[Entries taken from a collection]
========
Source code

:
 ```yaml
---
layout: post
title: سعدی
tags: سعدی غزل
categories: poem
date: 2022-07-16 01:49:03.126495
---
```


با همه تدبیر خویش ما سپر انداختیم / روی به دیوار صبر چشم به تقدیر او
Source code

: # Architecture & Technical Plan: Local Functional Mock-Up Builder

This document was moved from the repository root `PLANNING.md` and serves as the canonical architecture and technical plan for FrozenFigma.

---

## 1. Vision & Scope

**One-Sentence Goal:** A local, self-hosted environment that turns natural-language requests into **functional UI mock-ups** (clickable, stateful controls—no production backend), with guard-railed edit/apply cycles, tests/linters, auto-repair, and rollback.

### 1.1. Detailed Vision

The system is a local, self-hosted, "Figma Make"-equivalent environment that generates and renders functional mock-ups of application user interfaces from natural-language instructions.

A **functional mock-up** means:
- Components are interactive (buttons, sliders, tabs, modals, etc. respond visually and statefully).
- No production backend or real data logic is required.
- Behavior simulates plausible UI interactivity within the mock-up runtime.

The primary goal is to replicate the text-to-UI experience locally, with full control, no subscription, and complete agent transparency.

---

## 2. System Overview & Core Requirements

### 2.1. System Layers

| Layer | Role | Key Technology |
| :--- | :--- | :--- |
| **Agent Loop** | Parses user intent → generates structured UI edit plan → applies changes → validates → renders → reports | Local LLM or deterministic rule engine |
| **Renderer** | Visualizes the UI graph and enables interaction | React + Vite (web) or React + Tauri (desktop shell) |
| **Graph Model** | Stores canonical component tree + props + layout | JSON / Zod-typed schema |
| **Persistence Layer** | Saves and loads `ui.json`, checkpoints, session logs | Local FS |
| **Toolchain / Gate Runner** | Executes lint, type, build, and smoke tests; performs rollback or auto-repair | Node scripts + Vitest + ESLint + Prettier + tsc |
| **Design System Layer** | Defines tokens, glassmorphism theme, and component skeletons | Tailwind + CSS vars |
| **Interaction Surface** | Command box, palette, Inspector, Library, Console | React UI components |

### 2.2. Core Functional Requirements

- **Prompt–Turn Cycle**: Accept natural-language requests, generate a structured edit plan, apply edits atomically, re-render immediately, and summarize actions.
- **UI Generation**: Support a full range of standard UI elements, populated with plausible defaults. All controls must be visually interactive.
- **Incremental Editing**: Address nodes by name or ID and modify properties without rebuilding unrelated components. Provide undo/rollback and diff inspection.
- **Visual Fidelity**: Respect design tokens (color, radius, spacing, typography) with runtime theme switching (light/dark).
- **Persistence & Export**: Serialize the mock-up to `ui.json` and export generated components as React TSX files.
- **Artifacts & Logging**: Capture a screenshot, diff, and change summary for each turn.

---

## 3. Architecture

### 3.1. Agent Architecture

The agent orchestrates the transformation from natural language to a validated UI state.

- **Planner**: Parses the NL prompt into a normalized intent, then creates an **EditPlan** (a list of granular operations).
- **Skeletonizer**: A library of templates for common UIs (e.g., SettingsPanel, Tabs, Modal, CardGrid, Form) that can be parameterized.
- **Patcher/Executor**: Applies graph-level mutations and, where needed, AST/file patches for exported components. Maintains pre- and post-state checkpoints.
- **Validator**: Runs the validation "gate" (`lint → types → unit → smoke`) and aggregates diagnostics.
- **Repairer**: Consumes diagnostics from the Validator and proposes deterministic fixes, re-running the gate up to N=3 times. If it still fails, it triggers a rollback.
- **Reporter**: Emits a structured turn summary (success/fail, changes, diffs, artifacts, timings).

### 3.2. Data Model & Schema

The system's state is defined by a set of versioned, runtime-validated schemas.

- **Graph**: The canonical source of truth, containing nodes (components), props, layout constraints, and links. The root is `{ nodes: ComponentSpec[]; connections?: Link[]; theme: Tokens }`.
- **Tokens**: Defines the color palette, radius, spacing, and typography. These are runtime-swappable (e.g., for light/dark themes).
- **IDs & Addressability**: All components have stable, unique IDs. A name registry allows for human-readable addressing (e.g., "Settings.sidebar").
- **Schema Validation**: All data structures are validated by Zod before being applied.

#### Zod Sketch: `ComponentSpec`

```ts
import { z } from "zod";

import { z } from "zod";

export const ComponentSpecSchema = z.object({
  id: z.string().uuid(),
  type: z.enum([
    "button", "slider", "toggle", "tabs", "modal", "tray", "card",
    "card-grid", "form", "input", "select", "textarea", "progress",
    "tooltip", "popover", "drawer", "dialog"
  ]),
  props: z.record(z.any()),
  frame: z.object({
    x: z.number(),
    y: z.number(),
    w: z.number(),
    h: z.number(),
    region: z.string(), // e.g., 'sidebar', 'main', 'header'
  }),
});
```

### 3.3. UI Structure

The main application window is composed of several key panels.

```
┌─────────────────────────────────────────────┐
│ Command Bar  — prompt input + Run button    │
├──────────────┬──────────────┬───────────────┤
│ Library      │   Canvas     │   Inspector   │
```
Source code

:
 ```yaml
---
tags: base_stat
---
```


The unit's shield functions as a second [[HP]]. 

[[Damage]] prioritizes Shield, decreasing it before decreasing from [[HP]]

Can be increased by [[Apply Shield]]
========
■ Work task ■
Write the data back out verbatim.

■ Answer below ■
Source code

:
 ```yaml
---
layout: post
title: سعدی
tags: سعدی غزل
categories: poem
date: 2022-07-16 01:49:03.126495
---
```


با همه تدبیر خویش ما سپر انداختیم / روی به دیوار صبر چشم به تقدیر او
Source code

: # Architecture & Technical Plan: Local Functional Mock-Up Builder

This document was moved from the repository root `PLANNING.md` and serves as the canonical architecture and technical plan for FrozenFigma.

---

## 1. Vision & Scope

**One-Sentence Goal:** A local, self-hosted environment that turns natural-language requests into **functional UI mock-ups** (clickable, stateful controls—no production backend), with guard-railed edit/apply cycles, tests/linters, auto-repair, and rollback.

### 1.1. Detailed Vision

The system is a local, self-hosted, "Figma Make"-equivalent environment that generates and renders functional mock-ups of application user interfaces from natural-language instructions.

A **functional mock-up** means:
- Components are interactive (buttons, sliders, tabs, modals, etc. respond visually and statefully).
- No production backend or real data logic is required.
- Behavior simulates plausible UI interactivity within the mock-up runtime.

The primary goal is to replicate the text-to-UI experience locally, with full control, no subscription, and complete agent transparency.

---

## 2. System Overview & Core Requirements

### 2.1. System Layers

| Layer | Role | Key Technology |
| :--- | :--- | :--- |
| **Agent Loop** | Parses user intent → generates structured UI edit plan → applies changes → validates → renders → reports | Local LLM or deterministic rule engine |
| **Renderer** | Visualizes the UI graph and enables interaction | React + Vite (web) or React + Tauri (desktop shell) |
| **Graph Model** | Stores canonical component tree + props + layout | JSON / Zod-typed schema |
| **Persistence Layer** | Saves and loads `ui.json`, checkpoints, session logs | Local FS |
| **Toolchain / Gate Runner** | Executes lint, type, build, and smoke tests; performs rollback or auto-repair | Node scripts + Vitest + ESLint + Prettier + tsc |
| **Design System Layer** | Defines tokens, glassmorphism theme, and component skeletons | Tailwind + CSS vars |
| **Interaction Surface** | Command box, palette, Inspector, Library, Console | React UI components |

### 2.2. Core Functional Requirements

- **Prompt–Turn Cycle**: Accept natural-language requests, generate a structured edit plan, apply edits atomically, re-render immediately, and summarize actions.
- **UI Generation**: Support a full range of standard UI elements, populated with plausible defaults. All controls must be visually interactive.
- **Incremental Editing**: Address nodes by name or ID and modify properties without rebuilding unrelated components. Provide undo/rollback and diff inspection.
- **Visual Fidelity**: Respect design tokens (color, radius, spacing, typography) with runtime theme switching (light/dark).
- **Persistence & Export**: Serialize the mock-up to `ui.json` and export generated components as React TSX files.
- **Artifacts & Logging**: Capture a screenshot, diff, and change summary for each turn.

---

## 3. Architecture

### 3.1. Agent Architecture

The agent orchestrates the transformation from natural language to a validated UI state.

- **Planner**: Parses the NL prompt into a normalized intent, then creates an **EditPlan** (a list of granular operations).
- **Skeletonizer**: A library of templates for common UIs (e.g., SettingsPanel, Tabs, Modal, CardGrid, Form) that can be parameterized.
- **Patcher/Executor**: Applies graph-level mutations and, where needed, AST/file patches for exported components. Maintains pre- and post-state checkpoints.
- **Validator**: Runs the validation "gate" (`lint → types → unit → smoke`) and aggregates diagnostics.
- **Repairer**: Consumes diagnostics from the Validator and proposes deterministic fixes, re-running the gate up to N=3 times. If it still fails, it triggers a rollback.
- **Reporter**: Emits a structured turn summary (success/fail, changes, diffs, artifacts, timings).

### 3.2. Data Model & Schema

The system's state is defined by a set of versioned, runtime-validated schemas.

- **Graph**: The canonical source of truth, containing nodes (components), props, layout constraints, and links. The root is `{ nodes: ComponentSpec[]; connections?: Link[]; theme: Tokens }`.
- **Tokens**: Defines the color palette, radius, spacing, and typography. These are runtime-swappable (e.g., for light/dark themes).
- **IDs & Addressability**: All components have stable, unique IDs. A name registry allows for human-readable addressing (e.g., "Settings.sidebar").
- **Schema Validation**: All data structures are validated by Zod before being applied.

#### Zod Sketch: `ComponentSpec`

```ts
import { z } from "zod";

import { z } from "zod";

export const ComponentSpecSchema = z.object({
  id: z.string().uuid(),
  type: z.enum([
    "button", "slider", "toggle", "tabs", "modal", "tray", "card",
    "card-grid", "form", "input", "select", "textarea", "progress",
    "tooltip", "popover", "drawer", "dialog"
  ]),
  props: z.record(z.any()),
  frame: z.object({
    x: z.number(),
    y: z.number(),
    w: z.number(),
    h: z.number(),
    region: z.string(), // e.g., 'sidebar', 'main', 'header'
  }),
});
```

### 3.3. UI Structure

The main application window is composed of several key panels.

```
┌─────────────────────────────────────────────┐
│ Command Bar  — prompt input + Run button    │
├──────────────┬──────────────┬───────────────┤
│ Library      │   Canvas     │   Inspector   │
```
Source code

:
 ```yaml
---
tags: base_stat
---
```


The unit's shield functions as a second [[HP]]. 

[[Damage]] prioritizes Shield, decreasing it before decreasing from [[HP]]

Can be increased by [[Apply Shield]]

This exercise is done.